Yesterday, President Obama gave a speech at Georgetown University on the issue of climate change. The biggest news to come from that speech is his directive to the EPA to limit carbon pollution from both existing and new power plants through federal regulations. There are, of course, different opinions about whether this speech and the President’s intentions are a significant step forward, or not. Many are extremely disappointed by his continued ambivalence about the Keystone pipeline, and Americans throughout the country are taking action this summer in support of more radical steps than those outlined in the President’s speech.
I find it interesting that this speech came just days after a detailed article in Rolling Stone magazine declared the inevitable disappearance of Miami by the end of the century. This article caught my attention because, in this year of 2013 and given increases in life expectancy, is it possible that some people alive today could actually experience the disappearance of Miami? Is it possible that some of the college students here could experience it in their lifetimes? Other parts of the world are already experiencing the disappearance of inhabited lands, but an article about the disappearance of Miami hits much closer to home for most Americans – perhaps we have vacationed there, or know someone who lives there or has lived there. Perhaps it is the sheer size and abundance of such a prosperous and modern city that makes the potential of loosing it seem so momentous. Climate change is a huge and multi-faceted issue. It is difficult for me to even think about it without thinking about all of the issues related to social justice and international relations that are inevitably intertwined; add to this the scale and complexity and the potential that it is simply too late to avert, and the whole thing can become quite overwhelming.
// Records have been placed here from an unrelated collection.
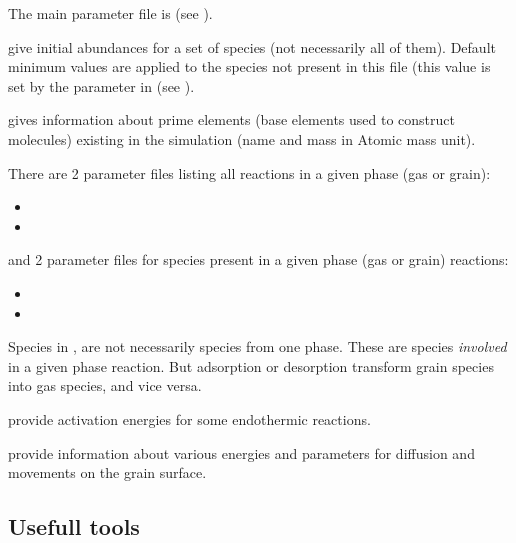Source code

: \documentclass[english,a4paper,twoside]{article}
\begin{document}
The main parameter file is  (see ).

 give initial abundances for a set of species (not necessarily all of them). Default minimum values are applied to the species not present in this file (this value is set by the parameter  in  (see ).

 gives information about prime elements (base elements used to construct molecules) existing in the simulation (name and mass in Atomic mass unit).

There are 2 parameter files listing all reactions in a given phase (gas or grain): 
\begin{itemize}
\item {}
\item {}
\end{itemize}
and 2 parameter files for species present in a given phase (gas or grain) reactions:
\begin{itemize}
\item {}
\item {}
\end{itemize}

\begin{remarque}
Species in ,  are not necessarily species from one phase. These are species \emph{involved} in a given phase reaction. But adsorption or desorption transform grain species into gas species, and vice versa. 
\end{remarque}

 provide activation energies for some endothermic reactions. 

 provide information about various energies and parameters for diffusion and movements on the grain surface.

\subsection{Usefull tools}
\end{document}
For me, the most important part of President Obama’s speech is hidden in two simple sentences; he said: “Don’t tell folks that we have to choose between the health of our children or the health of our economy. The old rules may say we can’t protect our environment and promote economic growth at the same time, but in America, we’ve always used new technologies — we’ve used science; we’ve used research and development and discovery to make the old rules obsolete.” If the “old rules” suggesting that environmental well-being and economic well-being are inevitably contradictory are truly made obsolete, what kind of innovations and decisions and policies could we pursue? Throwing out these old rules seems like the most significant way to pursue sustainability in this country, opening doors to more consequential change in energy usage, certainly, but also in other fundamental ways that could shift both practice and perspective for the sake of the planet, and ourselves.